*** Begin section ***

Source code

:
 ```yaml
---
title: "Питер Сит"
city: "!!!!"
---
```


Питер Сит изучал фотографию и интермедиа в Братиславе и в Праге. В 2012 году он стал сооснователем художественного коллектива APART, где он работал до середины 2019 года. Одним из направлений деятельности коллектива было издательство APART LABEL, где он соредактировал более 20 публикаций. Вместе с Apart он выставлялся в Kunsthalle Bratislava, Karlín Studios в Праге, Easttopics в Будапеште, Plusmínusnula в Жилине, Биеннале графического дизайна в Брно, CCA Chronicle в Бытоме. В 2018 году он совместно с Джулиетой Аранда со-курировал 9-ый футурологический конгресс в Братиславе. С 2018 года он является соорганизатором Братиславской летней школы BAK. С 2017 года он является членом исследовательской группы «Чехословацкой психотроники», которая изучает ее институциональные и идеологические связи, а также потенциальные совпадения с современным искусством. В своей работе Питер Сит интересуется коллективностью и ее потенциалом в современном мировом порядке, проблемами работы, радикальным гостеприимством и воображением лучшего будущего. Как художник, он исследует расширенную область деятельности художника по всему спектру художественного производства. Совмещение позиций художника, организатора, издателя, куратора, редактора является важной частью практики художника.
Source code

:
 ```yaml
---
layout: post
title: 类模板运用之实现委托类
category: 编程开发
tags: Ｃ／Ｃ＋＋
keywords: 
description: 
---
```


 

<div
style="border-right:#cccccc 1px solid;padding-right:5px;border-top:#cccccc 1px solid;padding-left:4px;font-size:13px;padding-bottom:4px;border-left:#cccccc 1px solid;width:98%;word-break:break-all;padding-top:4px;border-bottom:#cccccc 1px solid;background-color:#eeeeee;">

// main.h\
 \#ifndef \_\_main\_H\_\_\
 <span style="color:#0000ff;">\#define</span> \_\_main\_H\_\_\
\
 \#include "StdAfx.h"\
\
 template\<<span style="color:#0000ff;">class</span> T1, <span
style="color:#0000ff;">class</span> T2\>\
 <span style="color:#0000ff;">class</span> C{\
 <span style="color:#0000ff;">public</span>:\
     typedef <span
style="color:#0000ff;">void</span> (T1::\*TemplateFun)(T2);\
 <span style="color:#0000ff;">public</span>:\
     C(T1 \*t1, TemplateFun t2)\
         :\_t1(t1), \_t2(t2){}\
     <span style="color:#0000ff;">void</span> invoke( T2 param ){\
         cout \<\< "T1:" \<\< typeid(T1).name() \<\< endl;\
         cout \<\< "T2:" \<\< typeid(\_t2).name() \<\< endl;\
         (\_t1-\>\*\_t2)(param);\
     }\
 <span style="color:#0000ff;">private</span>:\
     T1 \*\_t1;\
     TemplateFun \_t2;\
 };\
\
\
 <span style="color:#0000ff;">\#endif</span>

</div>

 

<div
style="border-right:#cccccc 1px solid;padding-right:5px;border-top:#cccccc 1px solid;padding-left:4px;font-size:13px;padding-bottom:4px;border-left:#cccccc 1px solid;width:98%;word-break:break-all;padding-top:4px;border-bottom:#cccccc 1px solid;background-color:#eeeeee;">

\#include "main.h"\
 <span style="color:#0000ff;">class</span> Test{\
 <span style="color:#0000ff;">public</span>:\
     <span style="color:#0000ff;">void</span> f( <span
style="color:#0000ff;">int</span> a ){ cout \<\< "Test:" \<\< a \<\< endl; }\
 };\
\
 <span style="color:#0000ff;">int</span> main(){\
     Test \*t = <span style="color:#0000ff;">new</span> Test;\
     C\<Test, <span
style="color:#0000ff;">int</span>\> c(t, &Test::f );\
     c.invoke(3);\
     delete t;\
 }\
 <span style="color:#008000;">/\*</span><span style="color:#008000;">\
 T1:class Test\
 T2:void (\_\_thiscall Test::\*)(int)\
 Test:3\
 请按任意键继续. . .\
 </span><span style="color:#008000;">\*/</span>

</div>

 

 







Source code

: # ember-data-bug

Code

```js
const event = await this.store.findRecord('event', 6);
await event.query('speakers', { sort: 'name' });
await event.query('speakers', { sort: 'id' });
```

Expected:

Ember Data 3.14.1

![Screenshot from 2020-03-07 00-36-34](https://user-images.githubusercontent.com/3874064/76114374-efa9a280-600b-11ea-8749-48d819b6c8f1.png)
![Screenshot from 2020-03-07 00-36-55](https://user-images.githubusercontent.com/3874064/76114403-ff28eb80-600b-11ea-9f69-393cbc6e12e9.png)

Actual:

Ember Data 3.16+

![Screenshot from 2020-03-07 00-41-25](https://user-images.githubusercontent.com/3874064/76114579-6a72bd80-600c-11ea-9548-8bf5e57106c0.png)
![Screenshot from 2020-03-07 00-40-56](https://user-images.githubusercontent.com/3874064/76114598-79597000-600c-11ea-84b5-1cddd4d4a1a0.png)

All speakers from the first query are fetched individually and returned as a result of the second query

*** End section ***

Assignment
Repeat the material above in full, quoting it exactly.

Response area
Source code

:
 ```yaml
---
title: "Питер Сит"
city: "!!!!"
---
```


Питер Сит изучал фотографию и интермедиа в Братиславе и в Праге. В 2012 году он стал сооснователем художественного коллектива APART, где он работал до середины 2019 года. Одним из направлений деятельности коллектива было издательство APART LABEL, где он соредактировал более 20 публикаций. Вместе с Apart он выставлялся в Kunsthalle Bratislava, Karlín Studios в Праге, Easttopics в Будапеште, Plusmínusnula в Жилине, Биеннале графического дизайна в Брно, CCA Chronicle в Бытоме. В 2018 году он совместно с Джулиетой Аранда со-курировал 9-ый футурологический конгресс в Братиславе. С 2018 года он является соорганизатором Братиславской летней школы BAK. С 2017 года он является членом исследовательской группы «Чехословацкой психотроники», которая изучает ее институциональные и идеологические связи, а также потенциальные совпадения с современным искусством. В своей работе Питер Сит интересуется коллективностью и ее потенциалом в современном мировом порядке, проблемами работы, радикальным гостеприимством и воображением лучшего будущего. Как художник, он исследует расширенную область деятельности художника по всему спектру художественного производства. Совмещение позиций художника, организатора, издателя, куратора, редактора является важной частью практики художника.
Source code

:
 ```yaml
---
layout: post
title: 类模板运用之实现委托类
category: 编程开发
tags: Ｃ／Ｃ＋＋
keywords: 
description: 
---
```


 

<div
style="border-right:#cccccc 1px solid;padding-right:5px;border-top:#cccccc 1px solid;padding-left:4px;font-size:13px;padding-bottom:4px;border-left:#cccccc 1px solid;width:98%;word-break:break-all;padding-top:4px;border-bottom:#cccccc 1px solid;background-color:#eeeeee;">

// main.h\
 \#ifndef \_\_main\_H\_\_\
 <span style="color:#0000ff;">\#define</span> \_\_main\_H\_\_\
\
 \#include "StdAfx.h"\
\
 template\<<span style="color:#0000ff;">class</span> T1, <span
style="color:#0000ff;">class</span> T2\>\
 <span style="color:#0000ff;">class</span> C{\
 <span style="color:#0000ff;">public</span>:\
     typedef <span
style="color:#0000ff;">void</span> (T1::\*TemplateFun)(T2);\
 <span style="color:#0000ff;">public</span>:\
     C(T1 \*t1, TemplateFun t2)\
         :\_t1(t1), \_t2(t2){}\
     <span style="color:#0000ff;">void</span> invoke( T2 param ){\
         cout \<\< "T1:" \<\< typeid(T1).name() \<\< endl;\
         cout \<\< "T2:" \<\< typeid(\_t2).name() \<\< endl;\
         (\_t1-\>\*\_t2)(param);\
     }\
 <span style="color:#0000ff;">private</span>:\
     T1 \*\_t1;\
     TemplateFun \_t2;\
 };\
\
\
 <span style="color:#0000ff;">\#endif</span>

</div>

 

<div
style="border-right:#cccccc 1px solid;padding-right:5px;border-top:#cccccc 1px solid;padding-left:4px;font-size:13px;padding-bottom:4px;border-left:#cccccc 1px solid;width:98%;word-break:break-all;padding-top:4px;border-bottom:#cccccc 1px solid;background-color:#eeeeee;">

\#include "main.h"\
 <span style="color:#0000ff;">class</span> Test{\
 <span style="color:#0000ff;">public</span>:\
     <span style="color:#0000ff;">void</span> f( <span
style="color:#0000ff;">int</span> a ){ cout \<\< "Test:" \<\< a \<\< endl; }\
 };\
\
 <span style="color:#0000ff;">int</span> main(){\
     Test \*t = <span style="color:#0000ff;">new</span> Test;\
     C\<Test, <span
style="color:#0000ff;">int</span>\> c(t, &Test::f );\
     c.invoke(3);\
     delete t;\
 }\
 <span style="color:#008000;">/\*</span><span style="color:#008000;">\
 T1:class Test\
 T2:void (\_\_thiscall Test::\*)(int)\
 Test:3\
 请按任意键继续. . .\
 </span><span style="color:#008000;">\*/</span>

</div>

 

 







Source code

: # ember-data-bug

Code

```js
const event = await this.store.findRecord('event', 6);
await event.query('speakers', { sort: 'name' });
await event.query('speakers', { sort: 'id' });
```

Expected:

Ember Data 3.14.1

![Screenshot from 2020-03-07 00-36-34](https://user-images.githubusercontent.com/3874064/76114374-efa9a280-600b-11ea-8749-48d819b6c8f1.png)
![Screenshot from 2020-03-07 00-36-55](https://user-images.githubusercontent.com/3874064/76114403-ff28eb80-600b-11ea-9f69-393cbc6e12e9.png)

Actual:

Ember Data 3.16+

![Screenshot from 2020-03-07 00-41-25](https://user-images.githubusercontent.com/3874064/76114579-6a72bd80-600c-11ea-9548-8bf5e57106c0.png)
![Screenshot from 2020-03-07 00-40-56](https://user-images.githubusercontent.com/3874064/76114598-79597000-600c-11ea-84b5-1cddd4d4a1a0.png)

All speakers from the first query are fetched individually and returned as a result of the second query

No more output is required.